(PROVIDED MATERIAL begins)

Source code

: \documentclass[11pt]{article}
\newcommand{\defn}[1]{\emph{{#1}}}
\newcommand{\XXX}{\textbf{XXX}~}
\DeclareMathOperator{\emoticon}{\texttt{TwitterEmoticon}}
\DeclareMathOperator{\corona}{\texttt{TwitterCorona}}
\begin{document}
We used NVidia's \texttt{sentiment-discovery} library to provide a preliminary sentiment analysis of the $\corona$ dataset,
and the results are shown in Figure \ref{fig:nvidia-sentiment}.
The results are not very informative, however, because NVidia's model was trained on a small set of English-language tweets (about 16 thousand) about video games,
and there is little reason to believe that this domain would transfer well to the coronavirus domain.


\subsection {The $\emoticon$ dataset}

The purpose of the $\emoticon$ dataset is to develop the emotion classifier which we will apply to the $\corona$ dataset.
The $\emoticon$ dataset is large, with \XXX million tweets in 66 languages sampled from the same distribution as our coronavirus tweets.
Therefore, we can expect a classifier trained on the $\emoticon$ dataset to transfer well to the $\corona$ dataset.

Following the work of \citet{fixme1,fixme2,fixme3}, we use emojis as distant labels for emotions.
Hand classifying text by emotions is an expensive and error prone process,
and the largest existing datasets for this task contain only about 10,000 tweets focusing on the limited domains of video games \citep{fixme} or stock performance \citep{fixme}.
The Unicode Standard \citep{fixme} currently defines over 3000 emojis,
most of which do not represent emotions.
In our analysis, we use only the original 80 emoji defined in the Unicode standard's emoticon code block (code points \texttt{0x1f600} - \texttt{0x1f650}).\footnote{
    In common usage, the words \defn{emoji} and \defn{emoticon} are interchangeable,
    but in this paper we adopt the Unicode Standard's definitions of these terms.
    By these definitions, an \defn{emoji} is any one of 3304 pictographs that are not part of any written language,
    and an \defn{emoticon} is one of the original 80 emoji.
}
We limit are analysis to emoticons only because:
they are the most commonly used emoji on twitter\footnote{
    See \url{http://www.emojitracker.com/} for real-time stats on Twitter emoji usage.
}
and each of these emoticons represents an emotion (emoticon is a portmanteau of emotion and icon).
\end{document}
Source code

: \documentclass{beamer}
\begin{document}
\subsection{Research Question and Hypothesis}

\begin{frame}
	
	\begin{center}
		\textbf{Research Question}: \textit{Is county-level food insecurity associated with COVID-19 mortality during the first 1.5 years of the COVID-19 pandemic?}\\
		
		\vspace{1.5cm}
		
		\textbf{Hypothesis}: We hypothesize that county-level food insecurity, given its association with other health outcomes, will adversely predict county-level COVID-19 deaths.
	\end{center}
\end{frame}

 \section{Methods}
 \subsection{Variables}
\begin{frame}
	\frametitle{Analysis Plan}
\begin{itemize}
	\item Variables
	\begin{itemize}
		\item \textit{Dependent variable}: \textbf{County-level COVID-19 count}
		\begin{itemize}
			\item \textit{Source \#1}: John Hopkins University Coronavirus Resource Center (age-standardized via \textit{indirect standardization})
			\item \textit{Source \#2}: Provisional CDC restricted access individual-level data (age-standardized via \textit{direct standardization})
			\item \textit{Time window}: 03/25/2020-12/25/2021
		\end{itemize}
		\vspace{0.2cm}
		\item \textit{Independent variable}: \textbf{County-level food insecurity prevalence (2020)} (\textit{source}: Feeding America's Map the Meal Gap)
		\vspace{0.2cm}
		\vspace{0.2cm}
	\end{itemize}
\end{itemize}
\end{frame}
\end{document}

(PROVIDED MATERIAL ends)

▸ EXERCISE BRIEF
Each line of the entries where the string "well" occurs should be shown.

▸ WRITTEN SOLUTION
and there is little reason to believe that this domain would transfer well to the coronavirus domain.
Therefore, we can expect a classifier trained on the $\emoticon$ dataset to transfer well to the $\corona$ dataset.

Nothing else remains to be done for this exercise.